═══ Input material ═══

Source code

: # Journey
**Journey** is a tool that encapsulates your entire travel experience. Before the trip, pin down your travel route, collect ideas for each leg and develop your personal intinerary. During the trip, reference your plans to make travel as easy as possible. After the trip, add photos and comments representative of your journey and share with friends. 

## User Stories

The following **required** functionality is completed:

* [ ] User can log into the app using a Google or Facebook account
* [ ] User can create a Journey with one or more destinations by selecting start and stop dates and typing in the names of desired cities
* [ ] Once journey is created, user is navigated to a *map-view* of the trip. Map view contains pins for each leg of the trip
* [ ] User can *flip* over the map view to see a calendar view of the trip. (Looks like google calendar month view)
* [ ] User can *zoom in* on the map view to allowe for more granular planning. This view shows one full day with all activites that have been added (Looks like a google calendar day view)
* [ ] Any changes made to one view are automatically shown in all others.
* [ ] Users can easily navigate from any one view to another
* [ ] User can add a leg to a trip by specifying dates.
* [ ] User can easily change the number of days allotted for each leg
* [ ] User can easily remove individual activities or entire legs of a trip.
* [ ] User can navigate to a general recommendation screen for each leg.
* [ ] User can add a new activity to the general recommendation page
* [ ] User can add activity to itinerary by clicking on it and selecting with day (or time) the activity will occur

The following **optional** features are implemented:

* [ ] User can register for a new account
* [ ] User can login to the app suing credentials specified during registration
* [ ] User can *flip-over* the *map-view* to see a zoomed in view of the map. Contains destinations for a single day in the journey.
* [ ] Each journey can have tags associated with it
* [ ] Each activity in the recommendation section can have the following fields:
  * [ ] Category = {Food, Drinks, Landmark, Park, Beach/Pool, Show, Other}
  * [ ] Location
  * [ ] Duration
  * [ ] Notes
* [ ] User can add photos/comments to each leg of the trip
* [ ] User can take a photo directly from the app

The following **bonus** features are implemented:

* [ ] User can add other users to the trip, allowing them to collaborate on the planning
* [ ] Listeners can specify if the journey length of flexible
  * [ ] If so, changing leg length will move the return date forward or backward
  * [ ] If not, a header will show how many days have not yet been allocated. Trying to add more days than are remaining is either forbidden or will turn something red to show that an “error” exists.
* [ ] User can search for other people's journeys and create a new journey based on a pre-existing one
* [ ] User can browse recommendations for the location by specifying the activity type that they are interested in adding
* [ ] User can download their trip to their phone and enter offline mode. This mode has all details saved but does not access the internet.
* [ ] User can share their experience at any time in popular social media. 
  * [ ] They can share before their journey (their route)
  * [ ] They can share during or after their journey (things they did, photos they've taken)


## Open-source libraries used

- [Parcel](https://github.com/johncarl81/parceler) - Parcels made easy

═══

→ Work request
Exact copy required. Retype all of the entries word for word.

→ Output of the exercise
Source code

: # Journey
**Journey** is a tool that encapsulates your entire travel experience. Before the trip, pin down your travel route, collect ideas for each leg and develop your personal intinerary. During the trip, reference your plans to make travel as easy as possible. After the trip, add photos and comments representative of your journey and share with friends. 

## User Stories

The following **required** functionality is completed:

* [ ] User can log into the app using a Google or Facebook account
* [ ] User can create a Journey with one or more destinations by selecting start and stop dates and typing in the names of desired cities
* [ ] Once journey is created, user is navigated to a *map-view* of the trip. Map view contains pins for each leg of the trip
* [ ] User can *flip* over the map view to see a calendar view of the trip. (Looks like google calendar month view)
* [ ] User can *zoom in* on the map view to allowe for more granular planning. This view shows one full day with all activites that have been added (Looks like a google calendar day view)
* [ ] Any changes made to one view are automatically shown in all others.
* [ ] Users can easily navigate from any one view to another
* [ ] User can add a leg to a trip by specifying dates.
* [ ] User can easily change the number of days allotted for each leg
* [ ] User can easily remove individual activities or entire legs of a trip.
* [ ] User can navigate to a general recommendation screen for each leg.
* [ ] User can add a new activity to the general recommendation page
* [ ] User can add activity to itinerary by clicking on it and selecting with day (or time) the activity will occur

The following **optional** features are implemented:

* [ ] User can register for a new account
* [ ] User can login to the app suing credentials specified during registration
* [ ] User can *flip-over* the *map-view* to see a zoomed in view of the map. Contains destinations for a single day in the journey.
* [ ] Each journey can have tags associated with it
* [ ] Each activity in the recommendation section can have the following fields:
  * [ ] Category = {Food, Drinks, Landmark, Park, Beach/Pool, Show, Other}
  * [ ] Location
  * [ ] Duration
  * [ ] Notes
* [ ] User can add photos/comments to each leg of the trip
* [ ] User can take a photo directly from the app

The following **bonus** features are implemented:

* [ ] User can add other users to the trip, allowing them to collaborate on the planning
* [ ] Listeners can specify if the journey length of flexible
  * [ ] If so, changing leg length will move the return date forward or backward
  * [ ] If not, a header will show how many days have not yet been allocated. Trying to add more days than are remaining is either forbidden or will turn something red to show that an “error” exists.
* [ ] User can search for other people's journeys and create a new journey based on a pre-existing one
* [ ] User can browse recommendations for the location by specifying the activity type that they are interested in adding
* [ ] User can download their trip to their phone and enter offline mode. This mode has all details saved but does not access the internet.
* [ ] User can share their experience at any time in popular social media. 
  * [ ] They can share before their journey (their route)
  * [ ] They can share during or after their journey (things they did, photos they've taken)


## Open-source libraries used

- [Parcel](https://github.com/johncarl81/parceler) - Parcels made easy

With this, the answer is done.